Redrow has given a lift to the whole housebuilding sector after reporting record half year profits.
The company said profits had jumped 92% to £91.2m, with a 14% rise in the average selling price to £300,000, with demand boosted by continuing low interest rates and stamp duty changes. Chairman Steve Morgan said:
Whilst we are only at the beginning of the spring selling season, demand for new homes is strong and the welcomed changes to stamp duty will undoubtedly help home buyers within our market segment.
But he warned about the uncertainties surrounding the forthcoming general election and hit out at the “slow and tedious process” of obtaining planning approvals which “is the biggest single obstacle to the industry increasing the volume of new houses that the country needs.”

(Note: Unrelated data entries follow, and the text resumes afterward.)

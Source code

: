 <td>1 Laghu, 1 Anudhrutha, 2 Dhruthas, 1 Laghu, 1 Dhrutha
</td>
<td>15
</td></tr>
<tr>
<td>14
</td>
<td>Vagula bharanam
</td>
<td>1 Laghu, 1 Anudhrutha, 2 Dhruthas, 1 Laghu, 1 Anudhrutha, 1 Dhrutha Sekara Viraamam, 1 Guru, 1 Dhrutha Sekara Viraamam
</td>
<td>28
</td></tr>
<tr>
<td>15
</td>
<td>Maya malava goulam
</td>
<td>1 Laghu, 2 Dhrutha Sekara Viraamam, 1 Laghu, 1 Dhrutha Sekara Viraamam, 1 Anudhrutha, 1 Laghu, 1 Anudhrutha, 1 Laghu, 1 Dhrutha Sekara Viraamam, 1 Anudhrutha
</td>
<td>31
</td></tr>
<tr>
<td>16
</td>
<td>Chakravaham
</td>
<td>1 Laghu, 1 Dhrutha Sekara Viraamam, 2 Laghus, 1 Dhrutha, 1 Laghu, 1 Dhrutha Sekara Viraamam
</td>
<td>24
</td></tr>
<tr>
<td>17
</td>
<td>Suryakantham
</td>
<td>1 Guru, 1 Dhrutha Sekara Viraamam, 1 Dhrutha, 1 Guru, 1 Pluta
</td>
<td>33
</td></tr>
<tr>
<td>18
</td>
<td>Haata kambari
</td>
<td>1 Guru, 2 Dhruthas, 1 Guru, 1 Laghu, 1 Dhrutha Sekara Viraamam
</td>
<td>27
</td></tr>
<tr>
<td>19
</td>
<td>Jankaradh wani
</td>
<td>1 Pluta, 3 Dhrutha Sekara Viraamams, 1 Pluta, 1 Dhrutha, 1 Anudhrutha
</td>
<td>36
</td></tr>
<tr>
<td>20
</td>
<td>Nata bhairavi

Clyde Lewis at Peel Hunt issued a buy note with a target price lifted from 420p to 440p:
There is plenty more growth to come from Redrow and we have made material increases to our profit forecasts for the next few years.
We are upping our 2015 pretax profit forecast by 17% to £190m. This is being driven by a mixture of higher revenue and higher margin assumptions. For 2016 the increase is 12% with a revised pretax profit estimate of £220m. Operating margins are expected to be 17.3% and 18.2% respectively.
Redrow is currently the cheapest stock amongst the housebuilders, and we have moved our target price to 440p.
With the interim dividend doubling to 2p, Redrow’s shares have climbed 33.9p or 11% to 330.7p.
The strong performance from Redrow has also lifted Persimmon by 44p to £16.57, Barratt Developments by 8.4p to 468.1p and Taylor Wimpey by 1.9p to 138.8p.